ABOUT THIS EXERCISE: Below are some records; reproduce them exactly.

--------------------------------

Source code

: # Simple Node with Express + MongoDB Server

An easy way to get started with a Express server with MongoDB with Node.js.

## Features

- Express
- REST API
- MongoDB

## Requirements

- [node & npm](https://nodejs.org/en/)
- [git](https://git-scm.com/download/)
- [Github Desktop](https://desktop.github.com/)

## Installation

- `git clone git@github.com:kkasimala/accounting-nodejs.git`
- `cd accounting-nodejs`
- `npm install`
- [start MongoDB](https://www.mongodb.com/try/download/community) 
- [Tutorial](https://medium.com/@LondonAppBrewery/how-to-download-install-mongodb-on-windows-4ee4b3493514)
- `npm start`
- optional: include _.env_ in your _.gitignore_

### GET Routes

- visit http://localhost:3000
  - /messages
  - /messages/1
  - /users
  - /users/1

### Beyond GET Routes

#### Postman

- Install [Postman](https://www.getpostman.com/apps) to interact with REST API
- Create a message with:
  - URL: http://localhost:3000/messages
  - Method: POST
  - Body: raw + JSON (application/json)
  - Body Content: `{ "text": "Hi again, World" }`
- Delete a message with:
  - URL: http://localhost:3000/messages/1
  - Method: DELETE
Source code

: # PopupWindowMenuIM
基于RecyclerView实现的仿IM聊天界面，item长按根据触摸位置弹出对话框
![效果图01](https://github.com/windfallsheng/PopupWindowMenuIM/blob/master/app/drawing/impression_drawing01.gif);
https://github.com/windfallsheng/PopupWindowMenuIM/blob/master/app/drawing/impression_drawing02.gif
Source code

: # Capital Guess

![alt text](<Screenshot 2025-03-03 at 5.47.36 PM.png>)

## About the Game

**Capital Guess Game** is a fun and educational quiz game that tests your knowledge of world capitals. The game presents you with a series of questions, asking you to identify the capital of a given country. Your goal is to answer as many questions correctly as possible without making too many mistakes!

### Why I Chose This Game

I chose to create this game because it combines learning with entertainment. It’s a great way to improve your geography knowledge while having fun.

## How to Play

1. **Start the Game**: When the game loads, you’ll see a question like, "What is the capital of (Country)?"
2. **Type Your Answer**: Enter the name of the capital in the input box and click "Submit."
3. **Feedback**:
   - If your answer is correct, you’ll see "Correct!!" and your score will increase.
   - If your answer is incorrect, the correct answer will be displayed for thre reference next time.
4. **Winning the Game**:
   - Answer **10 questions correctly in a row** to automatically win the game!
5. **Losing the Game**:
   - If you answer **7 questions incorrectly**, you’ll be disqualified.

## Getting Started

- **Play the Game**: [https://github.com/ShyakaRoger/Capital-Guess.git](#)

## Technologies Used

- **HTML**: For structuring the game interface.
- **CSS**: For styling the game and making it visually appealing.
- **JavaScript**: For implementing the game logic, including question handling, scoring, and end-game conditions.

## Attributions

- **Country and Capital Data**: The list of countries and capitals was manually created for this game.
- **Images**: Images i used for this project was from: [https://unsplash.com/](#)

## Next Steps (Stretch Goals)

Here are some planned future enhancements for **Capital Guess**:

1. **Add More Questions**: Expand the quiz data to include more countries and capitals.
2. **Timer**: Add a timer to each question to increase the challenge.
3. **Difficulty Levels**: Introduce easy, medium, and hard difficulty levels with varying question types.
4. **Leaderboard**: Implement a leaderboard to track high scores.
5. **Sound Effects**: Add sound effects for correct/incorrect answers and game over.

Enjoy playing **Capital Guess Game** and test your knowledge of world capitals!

--------------------------------

EXPECTED ANSWER:
Source code

: # Simple Node with Express + MongoDB Server

An easy way to get started with a Express server with MongoDB with Node.js.

## Features

- Express
- REST API
- MongoDB

## Requirements

- [node & npm](https://nodejs.org/en/)
- [git](https://git-scm.com/download/)
- [Github Desktop](https://desktop.github.com/)

## Installation

- `git clone git@github.com:kkasimala/accounting-nodejs.git`
- `cd accounting-nodejs`
- `npm install`
- [start MongoDB](https://www.mongodb.com/try/download/community) 
- [Tutorial](https://medium.com/@LondonAppBrewery/how-to-download-install-mongodb-on-windows-4ee4b3493514)
- `npm start`
- optional: include _.env_ in your _.gitignore_

### GET Routes

- visit http://localhost:3000
  - /messages
  - /messages/1
  - /users
  - /users/1

### Beyond GET Routes

#### Postman

- Install [Postman](https://www.getpostman.com/apps) to interact with REST API
- Create a message with:
  - URL: http://localhost:3000/messages
  - Method: POST
  - Body: raw + JSON (application/json)
  - Body Content: `{ "text": "Hi again, World" }`
- Delete a message with:
  - URL: http://localhost:3000/messages/1
  - Method: DELETE
Source code

: # PopupWindowMenuIM
基于RecyclerView实现的仿IM聊天界面，item长按根据触摸位置弹出对话框
![效果图01](https://github.com/windfallsheng/PopupWindowMenuIM/blob/master/app/drawing/impression_drawing01.gif);
https://github.com/windfallsheng/PopupWindowMenuIM/blob/master/app/drawing/impression_drawing02.gif
Source code

: # Capital Guess

![alt text](<Screenshot 2025-03-03 at 5.47.36 PM.png>)

## About the Game

**Capital Guess Game** is a fun and educational quiz game that tests your knowledge of world capitals. The game presents you with a series of questions, asking you to identify the capital of a given country. Your goal is to answer as many questions correctly as possible without making too many mistakes!

### Why I Chose This Game

I chose to create this game because it combines learning with entertainment. It’s a great way to improve your geography knowledge while having fun.

## How to Play

1. **Start the Game**: When the game loads, you’ll see a question like, "What is the capital of (Country)?"
2. **Type Your Answer**: Enter the name of the capital in the input box and click "Submit."
3. **Feedback**:
   - If your answer is correct, you’ll see "Correct!!" and your score will increase.
   - If your answer is incorrect, the correct answer will be displayed for thre reference next time.
4. **Winning the Game**:
   - Answer **10 questions correctly in a row** to automatically win the game!
5. **Losing the Game**:
   - If you answer **7 questions incorrectly**, you’ll be disqualified.

## Getting Started

- **Play the Game**: [https://github.com/ShyakaRoger/Capital-Guess.git](#)

## Technologies Used

- **HTML**: For structuring the game interface.
- **CSS**: For styling the game and making it visually appealing.
- **JavaScript**: For implementing the game logic, including question handling, scoring, and end-game conditions.

## Attributions

- **Country and Capital Data**: The list of countries and capitals was manually created for this game.
- **Images**: Images i used for this project was from: [https://unsplash.com/](#)

## Next Steps (Stretch Goals)

Here are some planned future enhancements for **Capital Guess**:

1. **Add More Questions**: Expand the quiz data to include more countries and capitals.
2. **Timer**: Add a timer to each question to increase the challenge.
3. **Difficulty Levels**: Introduce easy, medium, and hard difficulty levels with varying question types.
4. **Leaderboard**: Implement a leaderboard to track high scores.
5. **Sound Effects**: Add sound effects for correct/incorrect answers and game over.

Enjoy playing **Capital Guess Game** and test your knowledge of world capitals!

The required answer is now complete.